The word "istniejących" marks the lines to report; pull each of them from the listing.

*** Opening of Data for the task ***

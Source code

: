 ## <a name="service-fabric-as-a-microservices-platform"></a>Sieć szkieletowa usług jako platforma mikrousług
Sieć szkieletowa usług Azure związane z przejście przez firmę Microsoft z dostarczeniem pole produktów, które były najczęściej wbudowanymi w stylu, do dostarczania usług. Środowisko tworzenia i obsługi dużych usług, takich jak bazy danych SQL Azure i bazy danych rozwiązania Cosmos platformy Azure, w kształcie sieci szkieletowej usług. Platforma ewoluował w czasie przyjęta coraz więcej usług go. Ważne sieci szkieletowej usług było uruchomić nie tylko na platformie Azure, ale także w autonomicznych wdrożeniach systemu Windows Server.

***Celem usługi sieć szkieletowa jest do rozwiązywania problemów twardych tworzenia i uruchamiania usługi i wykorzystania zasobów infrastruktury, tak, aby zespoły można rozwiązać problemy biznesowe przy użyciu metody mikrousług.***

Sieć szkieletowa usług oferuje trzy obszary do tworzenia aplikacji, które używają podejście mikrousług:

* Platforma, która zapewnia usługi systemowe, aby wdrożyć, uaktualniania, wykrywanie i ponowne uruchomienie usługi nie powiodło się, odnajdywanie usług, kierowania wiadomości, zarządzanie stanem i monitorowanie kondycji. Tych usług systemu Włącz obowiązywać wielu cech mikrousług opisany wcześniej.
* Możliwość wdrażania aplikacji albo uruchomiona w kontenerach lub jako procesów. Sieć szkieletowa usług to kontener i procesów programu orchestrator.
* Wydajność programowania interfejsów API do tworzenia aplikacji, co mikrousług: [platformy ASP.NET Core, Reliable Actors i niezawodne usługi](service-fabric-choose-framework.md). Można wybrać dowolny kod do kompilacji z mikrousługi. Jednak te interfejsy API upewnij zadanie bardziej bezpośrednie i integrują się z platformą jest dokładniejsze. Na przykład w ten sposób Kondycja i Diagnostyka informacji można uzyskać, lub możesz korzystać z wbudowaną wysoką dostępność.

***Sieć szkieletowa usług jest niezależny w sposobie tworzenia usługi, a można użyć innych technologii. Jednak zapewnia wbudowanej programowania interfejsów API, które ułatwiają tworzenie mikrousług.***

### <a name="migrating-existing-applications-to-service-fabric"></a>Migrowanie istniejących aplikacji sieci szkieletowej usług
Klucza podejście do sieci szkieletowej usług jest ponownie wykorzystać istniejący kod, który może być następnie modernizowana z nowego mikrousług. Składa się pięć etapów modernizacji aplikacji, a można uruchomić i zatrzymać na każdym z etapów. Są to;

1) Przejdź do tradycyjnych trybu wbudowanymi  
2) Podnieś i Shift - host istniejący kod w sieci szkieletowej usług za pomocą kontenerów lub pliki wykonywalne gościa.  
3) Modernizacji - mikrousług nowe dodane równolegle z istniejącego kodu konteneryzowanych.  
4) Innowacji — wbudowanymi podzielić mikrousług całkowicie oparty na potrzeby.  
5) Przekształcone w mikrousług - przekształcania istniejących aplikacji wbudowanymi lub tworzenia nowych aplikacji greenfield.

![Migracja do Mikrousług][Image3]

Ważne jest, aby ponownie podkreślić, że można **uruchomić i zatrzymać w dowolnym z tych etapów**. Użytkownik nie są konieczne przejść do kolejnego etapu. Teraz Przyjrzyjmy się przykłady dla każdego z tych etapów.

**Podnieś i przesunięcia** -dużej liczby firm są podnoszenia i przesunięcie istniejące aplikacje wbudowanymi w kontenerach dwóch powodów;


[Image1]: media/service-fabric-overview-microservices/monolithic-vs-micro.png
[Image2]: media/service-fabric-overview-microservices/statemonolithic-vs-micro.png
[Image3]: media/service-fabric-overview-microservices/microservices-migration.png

*** Close of Data for the task ***

Task output:
### <a name="migrating-existing-applications-to-service-fabric"></a>Migrowanie istniejących aplikacji sieci szkieletowej usług
5) Przekształcone w mikrousług - przekształcania istniejących aplikacji wbudowanymi lub tworzenia nowych aplikacji greenfield.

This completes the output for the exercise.